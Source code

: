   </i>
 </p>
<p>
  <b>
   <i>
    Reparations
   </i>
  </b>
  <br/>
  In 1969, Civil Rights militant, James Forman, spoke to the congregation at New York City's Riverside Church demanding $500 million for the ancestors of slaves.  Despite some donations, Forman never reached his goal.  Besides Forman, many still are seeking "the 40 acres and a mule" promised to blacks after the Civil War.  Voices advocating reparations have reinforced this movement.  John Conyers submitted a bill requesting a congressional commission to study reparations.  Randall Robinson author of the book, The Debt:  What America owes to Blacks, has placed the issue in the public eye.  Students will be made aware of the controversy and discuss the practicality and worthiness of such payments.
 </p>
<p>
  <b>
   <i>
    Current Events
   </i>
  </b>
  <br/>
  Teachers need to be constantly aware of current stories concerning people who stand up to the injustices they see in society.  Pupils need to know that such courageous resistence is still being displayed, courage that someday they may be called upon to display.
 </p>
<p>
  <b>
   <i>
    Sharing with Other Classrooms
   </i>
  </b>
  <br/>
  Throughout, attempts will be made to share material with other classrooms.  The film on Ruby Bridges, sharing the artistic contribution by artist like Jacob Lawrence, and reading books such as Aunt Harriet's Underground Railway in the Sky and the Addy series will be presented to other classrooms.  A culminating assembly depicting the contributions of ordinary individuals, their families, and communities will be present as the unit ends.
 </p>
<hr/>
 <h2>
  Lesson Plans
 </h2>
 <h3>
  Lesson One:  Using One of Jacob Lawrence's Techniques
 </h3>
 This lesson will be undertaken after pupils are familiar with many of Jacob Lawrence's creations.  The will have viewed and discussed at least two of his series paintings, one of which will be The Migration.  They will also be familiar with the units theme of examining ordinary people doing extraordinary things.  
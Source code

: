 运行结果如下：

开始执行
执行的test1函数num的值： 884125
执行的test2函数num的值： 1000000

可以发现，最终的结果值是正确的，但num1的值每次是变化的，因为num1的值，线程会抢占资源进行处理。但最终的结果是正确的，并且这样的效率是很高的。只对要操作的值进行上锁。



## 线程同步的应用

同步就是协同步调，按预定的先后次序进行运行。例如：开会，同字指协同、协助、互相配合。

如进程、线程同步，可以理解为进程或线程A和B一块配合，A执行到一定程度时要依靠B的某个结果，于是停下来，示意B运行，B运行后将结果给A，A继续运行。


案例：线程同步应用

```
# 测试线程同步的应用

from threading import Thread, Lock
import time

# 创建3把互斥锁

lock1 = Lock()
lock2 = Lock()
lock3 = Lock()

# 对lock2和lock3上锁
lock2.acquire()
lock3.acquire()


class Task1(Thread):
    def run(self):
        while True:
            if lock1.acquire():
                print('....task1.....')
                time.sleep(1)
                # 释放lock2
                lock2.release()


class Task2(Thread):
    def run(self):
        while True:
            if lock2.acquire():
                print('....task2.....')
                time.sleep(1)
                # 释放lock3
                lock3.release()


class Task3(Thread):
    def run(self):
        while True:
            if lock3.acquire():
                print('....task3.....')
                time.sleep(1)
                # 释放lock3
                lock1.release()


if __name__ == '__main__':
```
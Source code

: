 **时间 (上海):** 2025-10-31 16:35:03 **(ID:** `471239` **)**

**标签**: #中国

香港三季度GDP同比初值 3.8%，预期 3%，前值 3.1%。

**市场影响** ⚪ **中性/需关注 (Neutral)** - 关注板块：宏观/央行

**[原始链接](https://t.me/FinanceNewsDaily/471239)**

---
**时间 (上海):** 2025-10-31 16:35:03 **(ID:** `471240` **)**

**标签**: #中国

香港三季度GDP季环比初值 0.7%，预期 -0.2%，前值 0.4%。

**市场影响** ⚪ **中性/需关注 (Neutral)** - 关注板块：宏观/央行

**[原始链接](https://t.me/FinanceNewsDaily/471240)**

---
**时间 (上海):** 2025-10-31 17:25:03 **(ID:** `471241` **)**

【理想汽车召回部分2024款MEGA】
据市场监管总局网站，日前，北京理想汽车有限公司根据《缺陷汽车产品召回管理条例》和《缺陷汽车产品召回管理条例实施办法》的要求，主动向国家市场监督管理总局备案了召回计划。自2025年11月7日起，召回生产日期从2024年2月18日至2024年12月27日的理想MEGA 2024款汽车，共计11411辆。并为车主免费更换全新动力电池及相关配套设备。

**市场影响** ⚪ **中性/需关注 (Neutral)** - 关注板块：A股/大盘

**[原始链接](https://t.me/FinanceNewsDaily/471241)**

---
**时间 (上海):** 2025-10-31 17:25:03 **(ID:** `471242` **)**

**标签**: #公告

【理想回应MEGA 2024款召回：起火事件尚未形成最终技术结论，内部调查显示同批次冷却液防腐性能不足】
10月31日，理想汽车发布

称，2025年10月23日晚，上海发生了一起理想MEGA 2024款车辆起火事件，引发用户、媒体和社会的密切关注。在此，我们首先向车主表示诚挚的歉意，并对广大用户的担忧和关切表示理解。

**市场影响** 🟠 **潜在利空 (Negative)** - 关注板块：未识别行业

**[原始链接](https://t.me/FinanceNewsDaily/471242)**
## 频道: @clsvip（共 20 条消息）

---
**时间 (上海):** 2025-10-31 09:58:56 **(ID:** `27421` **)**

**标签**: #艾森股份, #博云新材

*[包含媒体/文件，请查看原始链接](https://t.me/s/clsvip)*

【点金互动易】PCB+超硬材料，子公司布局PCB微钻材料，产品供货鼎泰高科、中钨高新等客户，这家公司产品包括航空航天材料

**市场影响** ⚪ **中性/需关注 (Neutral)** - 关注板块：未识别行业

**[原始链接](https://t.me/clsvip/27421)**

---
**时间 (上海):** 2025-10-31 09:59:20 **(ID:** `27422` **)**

* Task instructions
Find the word "clsvip" in the entries. Copy each line that holds it.

* Worked solution
## 频道: @clsvip（共 20 条消息）
*[包含媒体/文件，请查看原始链接](https://t.me/s/clsvip)*
**[原始链接](https://t.me/clsvip/27421)**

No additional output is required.